• _Exercise description_: From the records below, copy each line in which the string "information" occurs.

• _The records_:
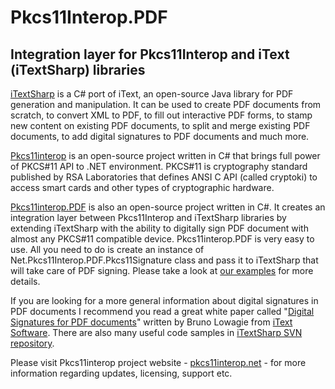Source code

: Pkcs11Interop.PDF
=================
Integration layer for Pkcs11Interop and iText (iTextSharp) libraries
--------------------------------------------------------------------

[iTextSharp](http://sourceforge.net/projects/itextsharp/) is a C# port of iText, an open-source Java library for PDF generation and manipulation. It can be used to create PDF documents from scratch, to convert XML to PDF, to fill out interactive PDF forms, to stamp new content on existing PDF documents, to split and merge existing PDF documents, to add digital signatures to PDF documents and much more.

[Pkcs11interop](http://www.pkcs11interop.net) is an open-source project written in C# that brings full power of PKCS#11 API to .NET environment. PKCS#11 is cryptography standard published by RSA Laboratories that defines ANSI C API (called cryptoki) to access smart cards and other types of cryptographic hardware.

[Pkcs11interop.PDF](https://github.com/jariq/Pkcs11Interop.PDF) is also an open-source project written in C#. It creates an integration layer between Pkcs11Interop and iTextSharp libraries by extending iTextSharp with the ability to digitally sign PDF document with almost any PKCS#11 compatible device. Pkcs11interop.PDF is very easy to use. All you need to do is create an instance of Net.Pkcs11Interop.PDF.Pkcs11Signature class and pass it to iTextSharp that will take care of PDF signing. Please take a look at [our examples](http://www.pkcs11interop.net/pdf/doc/examples.html) for more details.

If you are looking for a more general information about digital signatures in PDF documents I recommend you read a great white paper called "[Digital Signatures for PDF documents](http://itextpdf.com/book/digitalsignatures/)" written by Bruno Lowagie from [iText Software](http://itextpdf.com/). There are also many useful code samples in [iTextSharp SVN repository](http://svn.code.sf.net/p/itextsharp/code/tutorial).

Please visit Pkcs11interop project website - [pkcs11interop.net](http://www.pkcs11interop.net) - for more information regarding updates, licensing, support etc.
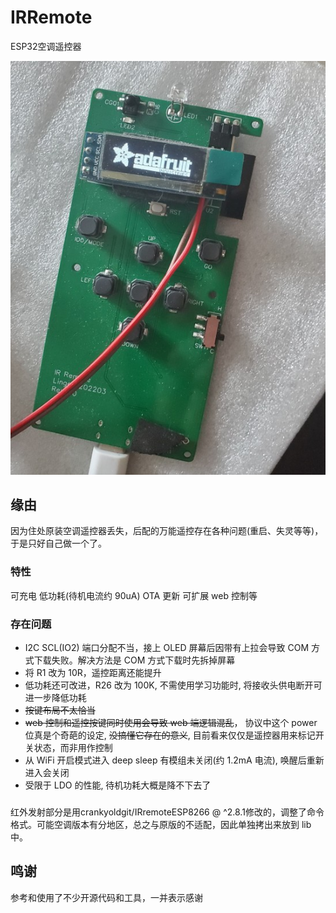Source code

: # IRRemote
ESP32空调遥控器

![image](./doc/T1.jpg)

## 缘由
因为住处原装空调遥控器丢失，后配的万能遥控存在各种问题(重启、失灵等等)，于是只好自己做一个了。

### 特性
可充电 低功耗(待机电流约 90uA) OTA 更新 可扩展 web 控制等

### 存在问题
- I2C SCL(IO2) 端口分配不当，接上 OLED 屏幕后因带有上拉会导致 COM 方式下载失败。解决方法是 COM 方式下载时先拆掉屏幕
- 将 R1 改为 10R，遥控距离还能提升
- 低功耗还可改进，R26 改为 100K, 不需使用学习功能时, 将接收头供电断开可进一步降低功耗
- ~~按键布局不太恰当~~
- ~~web 控制和遥控按键同时使用会导致 web 端逻辑混乱~~， 协议中这个 power 位真是个奇葩的设定, ~~没搞懂它存在的意义~~, 目前看来仅仅是遥控器用来标记开关状态，而非用作控制
- 从 WiFi 开启模式进入 deep sleep 有模组未关闭(约 1.2mA 电流), 唤醒后重新进入会关闭  
- 受限于 LDO 的性能, 待机功耗大概是降不下去了  

###
红外发射部分是用crankyoldgit/IRremoteESP8266 @ ^2.8.1修改的，调整了命令格式。可能空调版本有分地区，总之与原版的不适配，因此单独拷出来放到 lib 中。


## 鸣谢

参考和使用了不少开源代码和工具，一并表示感谢
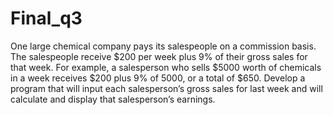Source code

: # Final_q3

One large chemical company pays its salespeople on a commission basis. The salespeople receive $200 per week plus 9% of their gross sales for that week. For example, a salesperson who sells $5000 worth of chemicals in a week receives $200 plus 9% of 5000, or a total of $650. Develop a program that will input each salesperson’s gross sales for last week and will calculate and display that salesperson’s earnings.
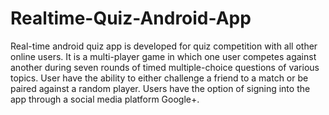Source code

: # Realtime-Quiz-Android-App
Real-time android quiz app is developed for quiz competition with all other online users. It is a multi-player game in which one user competes against another during seven rounds of timed multiple-choice questions of various topics. User have the ability to either challenge a friend to a match or be paired against a random player. Users have the option of signing into the app through a social media platform Google+.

• _Reply to the exercise_:
If you are looking for a more general information about digital signatures in PDF documents I recommend you read a great white paper called "[Digital Signatures for PDF documents](http://itextpdf.com/book/digitalsignatures/)" written by Bruno Lowagie from [iText Software](http://itextpdf.com/). There are also many useful code samples in [iTextSharp SVN repository](http://svn.code.sf.net/p/itextsharp/code/tutorial).
Please visit Pkcs11interop project website - [pkcs11interop.net](http://www.pkcs11interop.net) - for more information regarding updates, licensing, support etc.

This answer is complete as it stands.